═══ Raw data
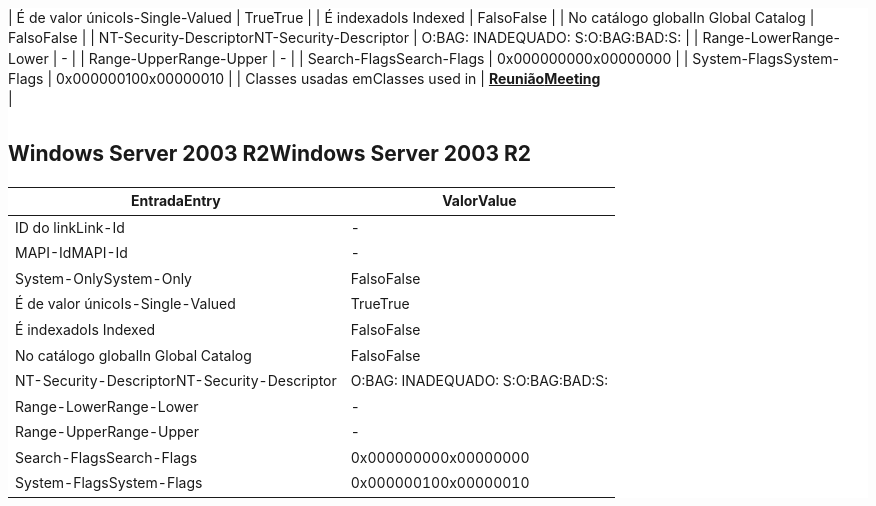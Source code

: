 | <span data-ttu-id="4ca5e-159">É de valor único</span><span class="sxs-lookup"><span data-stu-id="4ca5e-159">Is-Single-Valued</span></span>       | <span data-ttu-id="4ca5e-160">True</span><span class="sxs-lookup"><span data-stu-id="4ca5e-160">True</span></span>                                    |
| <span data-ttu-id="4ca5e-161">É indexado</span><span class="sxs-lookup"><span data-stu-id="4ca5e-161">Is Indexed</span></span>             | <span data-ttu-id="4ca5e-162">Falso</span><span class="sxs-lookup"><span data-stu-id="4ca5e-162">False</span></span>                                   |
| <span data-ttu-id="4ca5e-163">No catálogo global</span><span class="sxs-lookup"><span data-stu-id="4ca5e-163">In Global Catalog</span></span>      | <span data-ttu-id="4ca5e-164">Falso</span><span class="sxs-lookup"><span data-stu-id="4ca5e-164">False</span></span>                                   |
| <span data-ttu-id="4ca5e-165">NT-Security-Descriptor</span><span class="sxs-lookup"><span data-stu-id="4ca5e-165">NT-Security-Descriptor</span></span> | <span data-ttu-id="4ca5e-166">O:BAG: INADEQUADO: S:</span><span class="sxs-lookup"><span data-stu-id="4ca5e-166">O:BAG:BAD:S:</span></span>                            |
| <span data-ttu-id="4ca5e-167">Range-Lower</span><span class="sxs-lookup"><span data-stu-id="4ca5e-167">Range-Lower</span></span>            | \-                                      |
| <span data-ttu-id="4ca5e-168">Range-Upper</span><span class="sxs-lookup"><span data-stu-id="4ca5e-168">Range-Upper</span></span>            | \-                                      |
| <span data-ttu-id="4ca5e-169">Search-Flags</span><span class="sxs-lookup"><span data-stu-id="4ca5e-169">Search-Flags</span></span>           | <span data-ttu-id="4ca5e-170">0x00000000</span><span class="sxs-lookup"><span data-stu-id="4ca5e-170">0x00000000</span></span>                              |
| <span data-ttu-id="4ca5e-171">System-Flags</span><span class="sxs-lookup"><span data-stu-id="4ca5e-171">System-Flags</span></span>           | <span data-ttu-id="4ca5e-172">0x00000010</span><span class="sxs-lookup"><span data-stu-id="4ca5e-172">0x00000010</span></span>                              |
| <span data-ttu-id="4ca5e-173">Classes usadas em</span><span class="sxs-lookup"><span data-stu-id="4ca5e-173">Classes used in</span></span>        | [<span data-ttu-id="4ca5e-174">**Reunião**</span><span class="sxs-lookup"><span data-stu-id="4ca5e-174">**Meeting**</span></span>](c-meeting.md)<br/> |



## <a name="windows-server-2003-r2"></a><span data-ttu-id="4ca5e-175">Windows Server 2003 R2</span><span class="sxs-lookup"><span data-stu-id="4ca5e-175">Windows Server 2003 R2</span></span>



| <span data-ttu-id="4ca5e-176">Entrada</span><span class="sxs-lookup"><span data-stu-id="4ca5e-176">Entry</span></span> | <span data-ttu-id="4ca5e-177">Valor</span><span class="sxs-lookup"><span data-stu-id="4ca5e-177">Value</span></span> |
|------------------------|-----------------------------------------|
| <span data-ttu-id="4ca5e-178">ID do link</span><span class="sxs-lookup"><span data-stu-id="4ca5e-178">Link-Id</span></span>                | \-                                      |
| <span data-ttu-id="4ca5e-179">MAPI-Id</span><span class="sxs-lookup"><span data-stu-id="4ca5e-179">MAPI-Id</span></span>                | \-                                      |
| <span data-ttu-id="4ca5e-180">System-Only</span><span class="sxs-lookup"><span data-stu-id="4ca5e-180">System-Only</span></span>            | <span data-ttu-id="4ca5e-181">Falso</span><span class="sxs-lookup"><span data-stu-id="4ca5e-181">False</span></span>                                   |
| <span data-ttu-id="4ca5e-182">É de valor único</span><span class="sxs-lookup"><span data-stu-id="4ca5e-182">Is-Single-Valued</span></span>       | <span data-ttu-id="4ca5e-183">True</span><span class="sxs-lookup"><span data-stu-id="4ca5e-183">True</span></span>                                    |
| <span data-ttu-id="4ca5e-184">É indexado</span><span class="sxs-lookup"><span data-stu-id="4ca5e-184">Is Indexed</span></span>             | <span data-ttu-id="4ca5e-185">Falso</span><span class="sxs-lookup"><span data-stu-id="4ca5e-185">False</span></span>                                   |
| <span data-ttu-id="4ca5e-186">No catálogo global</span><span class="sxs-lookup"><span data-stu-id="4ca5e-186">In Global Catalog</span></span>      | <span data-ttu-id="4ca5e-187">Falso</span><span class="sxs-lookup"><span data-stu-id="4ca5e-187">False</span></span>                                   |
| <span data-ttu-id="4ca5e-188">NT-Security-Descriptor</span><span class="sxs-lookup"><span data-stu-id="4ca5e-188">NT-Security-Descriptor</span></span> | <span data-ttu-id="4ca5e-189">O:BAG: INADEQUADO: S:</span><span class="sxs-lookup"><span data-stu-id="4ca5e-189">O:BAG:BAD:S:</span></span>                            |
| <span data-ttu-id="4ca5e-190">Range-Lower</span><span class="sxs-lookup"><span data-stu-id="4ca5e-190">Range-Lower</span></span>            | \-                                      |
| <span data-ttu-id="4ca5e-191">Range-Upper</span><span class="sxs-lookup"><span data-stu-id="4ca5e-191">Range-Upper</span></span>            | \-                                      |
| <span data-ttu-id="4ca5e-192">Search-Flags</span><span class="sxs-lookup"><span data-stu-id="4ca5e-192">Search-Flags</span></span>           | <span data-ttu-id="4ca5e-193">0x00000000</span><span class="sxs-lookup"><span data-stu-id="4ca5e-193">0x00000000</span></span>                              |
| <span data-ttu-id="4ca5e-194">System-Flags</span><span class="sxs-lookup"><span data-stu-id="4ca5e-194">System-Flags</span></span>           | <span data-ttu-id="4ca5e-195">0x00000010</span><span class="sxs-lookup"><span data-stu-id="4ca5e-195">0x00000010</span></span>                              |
══════
**What is required**
All lines in the data that contain the word "Security" should be copied.

**Exercise answer**
| <span data-ttu-id="4ca5e-165">NT-Security-Descriptor</span><span class="sxs-lookup"><span data-stu-id="4ca5e-165">NT-Security-Descriptor</span></span> | <span data-ttu-id="4ca5e-166">O:BAG: INADEQUADO: S:</span><span class="sxs-lookup"><span data-stu-id="4ca5e-166">O:BAG:BAD:S:</span></span>                            |
| <span data-ttu-id="4ca5e-188">NT-Security-Descriptor</span><span class="sxs-lookup"><span data-stu-id="4ca5e-188">NT-Security-Descriptor</span></span> | <span data-ttu-id="4ca5e-189">O:BAG: INADEQUADO: S:</span><span class="sxs-lookup"><span data-stu-id="4ca5e-189">O:BAG:BAD:S:</span></span>                            |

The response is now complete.